## AIM OF THE EXERCISE
Restate the records in full and exactly, with no images included.

(Stored data)
= = =

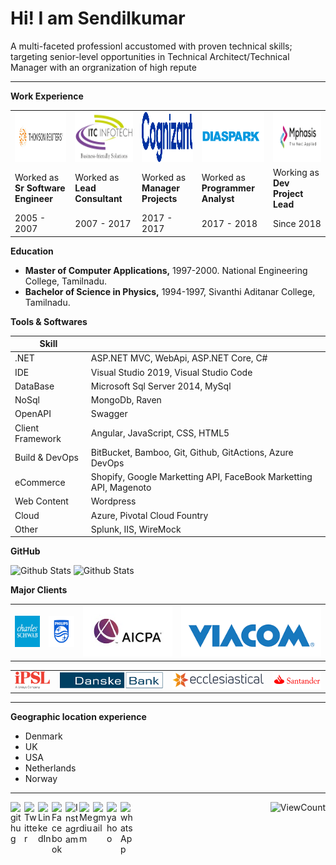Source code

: # Hi! I am Sendilkumar #
A multi-faceted professionl accustomed with proven technical skills; targeting senior-level opportunities in Technical Architect/Technical Manager with an orgranization of high repute


-----------------------------------------------------------------------------------------------------------------------------------

__Work Experience__

<div>

<table>
 <tr>
 <td><img  alt="mphasis" src="https://github.com/sendilkumarmv/sendilkumarmv/blob/main/company/tr.jpg" width="150px" height="80px"/></td>
 <td><img  alt="mphasis" src="https://github.com/sendilkumarmv/sendilkumarmv/blob/main/company/itc.png" width="150px" height="80px"/></td>
 <td><img  alt="mphasis" src="https://github.com/sendilkumarmv/sendilkumarmv/blob/main/company/cts.svg" width="150px" height="80px"/></td>
 <td><img  alt="mphasis" src="https://github.com/sendilkumarmv/sendilkumarmv/blob/main/company/dp.png" width="150px" height="80px"/></td>
 <td><img  alt="mphasis" src="https://github.com/sendilkumarmv/sendilkumarmv/blob/main/company/mph.jpg" width="150px" height="80px"/></td>
</tr>
 <tr>
  <td>Worked as <br/><b>Sr Software Engineer</b></td>
  <td>Worked as <br/><b>Lead Consultant</b></td>
  <td>Worked as <br/><b>Manager Projects</b></td>
  <td>Worked as <br/><b>Programmer Analyst</b></td>
  <td>Working as <br/><b>Dev Project Lead</b></td>
 </tr>
 <tr>
  <td>2005 - 2007</td>
  <td>2007 - 2017</td>
  <td>2017 - 2017</td>
  <td>2017 - 2018</td>
  <td>Since 2018</td>
 </tr>
</table>

</div>

__Education__

- __Master of Computer Applications,__ 1997-2000. National Engineering College, Tamilnadu.
- __Bachelor of Science in Physics,__ 1994-1997, Sivanthi Aditanar College, Tamilnadu.

__Tools & Softwares__

| Skill            |                                        |
|------------------|----------------------------------------|
| .NET             | ASP.NET MVC, WebApi, ASP.NET Core, C#  |
| IDE              | Visual Studio 2019, Visual Studio Code |
| DataBase         | Microsoft Sql Server 2014, MySql       |
| NoSql            | MongoDb, Raven                         |
| OpenAPI          | Swagger                                |
| Client Framework | Angular, JavaScript, CSS, HTML5        |
| Build & DevOps   | BitBucket, Bamboo, Git, Github, GitActions, Azure DevOps |
| eCommerce        | Shopify, Google Marketting API, FaceBook Marketting API, Magenoto |
| Web Content      | Wordpress |
| Cloud            | Azure, Pivotal Cloud Fountry |
| Other            | Splunk, IIS, WireMock | 

__GitHub__

<div>
 
<img alt="Github Stats" height="150" width="400" src="https://github-readme-stats.vercel.app/api?username=sendilkumarmv&theme=graywhite&show_icons=true&locale=en&layout=compact&include_all_commits=true" />
<img alt="Github Stats" height="150" width="400" src="https://github-readme-stats.vercel.app/api/top-langs?username=sendilkumarmv&theme=graywhite&show_icons=true&locale=en&layout=compact&include_all_commits=true"/>

</div>

__Major Clients__

<div>
 <table style="border:"0px">
  <tr>
   <td><img src="https://github.com/sendilkumarmv/sendilkumarmv/blob/main/clients/schwab.png" width="50px" height="50px" /></td>
   <td><img src="https://github.com/sendilkumarmv/sendilkumarmv/blob/main/clients/philips.png"  width="50px" height="50px" /></td>
   <td><img src="https://github.com/sendilkumarmv/sendilkumarmv/blob/main/clients/aicpa.jpg" /></td>
   <td><img src="https://github.com/sendilkumarmv/sendilkumarmv/blob/main/clients/viacom.png" /></td>
  </tr>
 </table>
<table>
 <tr>
 <td><img src="https://github.com/sendilkumarmv/sendilkumarmv/blob/main/clients/iPSL.png"  /></td>
 <td><img src="https://github.com/sendilkumarmv/sendilkumarmv/blob/main/clients/danskebank.png"  /></td>
 <td><img src="https://github.com/sendilkumarmv/sendilkumarmv/blob/main/clients/ecc.png"  /></td>
 <td><img src="https://github.com/sendilkumarmv/sendilkumarmv/blob/main/clients/santander.png" /></td>
 </tr>
 </table>
</div>

---

 __Geographic location experience__
 
 - Denmark 
 - UK
 - USA
 - Netherlands
 - Norway
 
---

[<img align="left" alt="githug" width="22px" src="https://cdn.jsdelivr.net/npm/simple-icons@3.13.0/icons/github.svg" />](https://github.com/sendilkumarmv)
 
[<img title="Follow me @msendilkumar3 on twitter" align="left" alt="Twitter" width="22px" src="https://cdn.jsdelivr.net/npm/simple-icons@v3/icons/twitter.svg" />](https://twitter.com/msendilkumar3)

[<img align="left" alt="LinkedIn" width="22px" src="https://cdn.jsdelivr.net/npm/simple-icons@v3/icons/linkedin.svg" />](https://linkedin.com/in/sendilkumarmv)
 
[<img align="left" alt="Facebook" width="22px" src="https://cdn.jsdelivr.net/npm/simple-icons@v3/icons/facebook.svg"/>](https://www.facebook.com/profile.php?id=sendilkumar_murugaiah)

[<img title="Follow me sendilkumar_murugaiah on instagram" align="left" alt="Instagram" width="22px" src="https://cdn.jsdelivr.net/npm/simple-icons@v3/icons/instagram.svg" />](https://instagram.com/sendilkumar_murugaiah)

[<img align="left" alt="Medium"   width="22px" src="https://cdn.jsdelivr.net/npm/simple-icons@3.13.0/icons/medium.svg" />](https://medium.com/@sendilkumarmurugaiah)

[<img title="send email sendilkumarmurugaiah@gmail.com" align="left" alt="gmail" width="22px" src="https://cdn.jsdelivr.net/npm/simple-icons@3.13.0/icons/gmail.svg"/>](mailto:sendilkumarmurugaiah@gmail.com)
 
[<img title="send email sendilkumarm@yahoo.com" align="left" alt="yahoo" width="22px" src="https://cdn.jsdelivr.net/npm/simple-icons@3.13.0/icons/yahoo.svg"/>](mailto:sendilkumarm@yahoo.com)

[<img title="Click and QR Scan to whatsapp me" align="left" alt="whatsApp" width="22px" src="https://cdn.jsdelivr.net/npm/simple-icons@3.13.0/icons/whatsapp.svg"/>](https://github.com/sendilkumarmv/sendilkumarmv/blob/main/whatsapp/card.jpeg)
 
</div>

<div align="right">
 
![ViewCount](https://views.whatilearened.today/views/github/sendilkumarmv/sendilkumarmv.svg)
 
</div>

= = =

## REPLY
Source code

: # Hi! I am Sendilkumar #
A multi-faceted professionl accustomed with proven technical skills; targeting senior-level opportunities in Technical Architect/Technical Manager with an orgranization of high repute


-----------------------------------------------------------------------------------------------------------------------------------

__Work Experience__

<div>

<table>
 <tr>
 <td><img  alt="mphasis" src="https://github.com/sendilkumarmv/sendilkumarmv/blob/main/company/tr.jpg" width="150px" height="80px"/></td>
 <td><img  alt="mphasis" src="https://github.com/sendilkumarmv/sendilkumarmv/blob/main/company/itc.png" width="150px" height="80px"/></td>
 <td><img  alt="mphasis" src="https://github.com/sendilkumarmv/sendilkumarmv/blob/main/company/cts.svg" width="150px" height="80px"/></td>
 <td><img  alt="mphasis" src="https://github.com/sendilkumarmv/sendilkumarmv/blob/main/company/dp.png" width="150px" height="80px"/></td>
 <td><img  alt="mphasis" src="https://github.com/sendilkumarmv/sendilkumarmv/blob/main/company/mph.jpg" width="150px" height="80px"/></td>
</tr>
 <tr>
  <td>Worked as <br/><b>Sr Software Engineer</b></td>
  <td>Worked as <br/><b>Lead Consultant</b></td>
  <td>Worked as <br/><b>Manager Projects</b></td>
  <td>Worked as <br/><b>Programmer Analyst</b></td>
  <td>Working as <br/><b>Dev Project Lead</b></td>
 </tr>
 <tr>
  <td>2005 - 2007</td>
  <td>2007 - 2017</td>
  <td>2017 - 2017</td>
  <td>2017 - 2018</td>
  <td>Since 2018</td>
 </tr>
</table>

</div>

__Education__

- __Master of Computer Applications,__ 1997-2000. National Engineering College, Tamilnadu.
- __Bachelor of Science in Physics,__ 1994-1997, Sivanthi Aditanar College, Tamilnadu.

__Tools & Softwares__

| Skill            |                                        |
|------------------|----------------------------------------|
| .NET             | ASP.NET MVC, WebApi, ASP.NET Core, C#  |
| IDE              | Visual Studio 2019, Visual Studio Code |
| DataBase         | Microsoft Sql Server 2014, MySql       |
| NoSql            | MongoDb, Raven                         |
| OpenAPI          | Swagger                                |
| Client Framework | Angular, JavaScript, CSS, HTML5        |
| Build & DevOps   | BitBucket, Bamboo, Git, Github, GitActions, Azure DevOps |
| eCommerce        | Shopify, Google Marketting API, FaceBook Marketting API, Magenoto |
| Web Content      | Wordpress |
| Cloud            | Azure, Pivotal Cloud Fountry |
| Other            | Splunk, IIS, WireMock | 

__GitHub__

<div>
 
<img alt="Github Stats" height="150" width="400" src="https://github-readme-stats.vercel.app/api?username=sendilkumarmv&theme=graywhite&show_icons=true&locale=en&layout=compact&include_all_commits=true" />
<img alt="Github Stats" height="150" width="400" src="https://github-readme-stats.vercel.app/api/top-langs?username=sendilkumarmv&theme=graywhite&show_icons=true&locale=en&layout=compact&include_all_commits=true"/>

</div>

__Major Clients__

<div>
 <table style="border:"0px">
  <tr>
   <td><img src="https://github.com/sendilkumarmv/sendilkumarmv/blob/main/clients/schwab.png" width="50px" height="50px" /></td>
   <td><img src="https://github.com/sendilkumarmv/sendilkumarmv/blob/main/clients/philips.png"  width="50px" height="50px" /></td>
   <td><img src="https://github.com/sendilkumarmv/sendilkumarmv/blob/main/clients/aicpa.jpg" /></td>
   <td><img src="https://github.com/sendilkumarmv/sendilkumarmv/blob/main/clients/viacom.png" /></td>
  </tr>
 </table>
<table>
 <tr>
 <td><img src="https://github.com/sendilkumarmv/sendilkumarmv/blob/main/clients/iPSL.png"  /></td>
 <td><img src="https://github.com/sendilkumarmv/sendilkumarmv/blob/main/clients/danskebank.png"  /></td>
 <td><img src="https://github.com/sendilkumarmv/sendilkumarmv/blob/main/clients/ecc.png"  /></td>
 <td><img src="https://github.com/sendilkumarmv/sendilkumarmv/blob/main/clients/santander.png" /></td>
 </tr>
 </table>
</div>

---

 __Geographic location experience__
 
 - Denmark 
 - UK
 - USA
 - Netherlands
 - Norway
 
---

[<img align="left" alt="githug" width="22px" src="https://cdn.jsdelivr.net/npm/simple-icons@3.13.0/icons/github.svg" />](https://github.com/sendilkumarmv)
 
[<img title="Follow me @msendilkumar3 on twitter" align="left" alt="Twitter" width="22px" src="https://cdn.jsdelivr.net/npm/simple-icons@v3/icons/twitter.svg" />](https://twitter.com/msendilkumar3)

[<img align="left" alt="LinkedIn" width="22px" src="https://cdn.jsdelivr.net/npm/simple-icons@v3/icons/linkedin.svg" />](https://linkedin.com/in/sendilkumarmv)
 
[<img align="left" alt="Facebook" width="22px" src="https://cdn.jsdelivr.net/npm/simple-icons@v3/icons/facebook.svg"/>](https://www.facebook.com/profile.php?id=sendilkumar_murugaiah)

[<img title="Follow me sendilkumar_murugaiah on instagram" align="left" alt="Instagram" width="22px" src="https://cdn.jsdelivr.net/npm/simple-icons@v3/icons/instagram.svg" />](https://instagram.com/sendilkumar_murugaiah)

[<img align="left" alt="Medium"   width="22px" src="https://cdn.jsdelivr.net/npm/simple-icons@3.13.0/icons/medium.svg" />](https://medium.com/@sendilkumarmurugaiah)

[<img title="send email sendilkumarmurugaiah@gmail.com" align="left" alt="gmail" width="22px" src="https://cdn.jsdelivr.net/npm/simple-icons@3.13.0/icons/gmail.svg"/>](mailto:sendilkumarmurugaiah@gmail.com)
 
[<img title="send email sendilkumarm@yahoo.com" align="left" alt="yahoo" width="22px" src="https://cdn.jsdelivr.net/npm/simple-icons@3.13.0/icons/yahoo.svg"/>](mailto:sendilkumarm@yahoo.com)

[<img title="Click and QR Scan to whatsapp me" align="left" alt="whatsApp" width="22px" src="https://cdn.jsdelivr.net/npm/simple-icons@3.13.0/icons/whatsapp.svg"/>](https://github.com/sendilkumarmv/sendilkumarmv/blob/main/whatsapp/card.jpeg)
 
</div>

<div align="right">
 
![ViewCount](https://views.whatilearened.today/views/github/sendilkumarmv/sendilkumarmv.svg)
 
</div>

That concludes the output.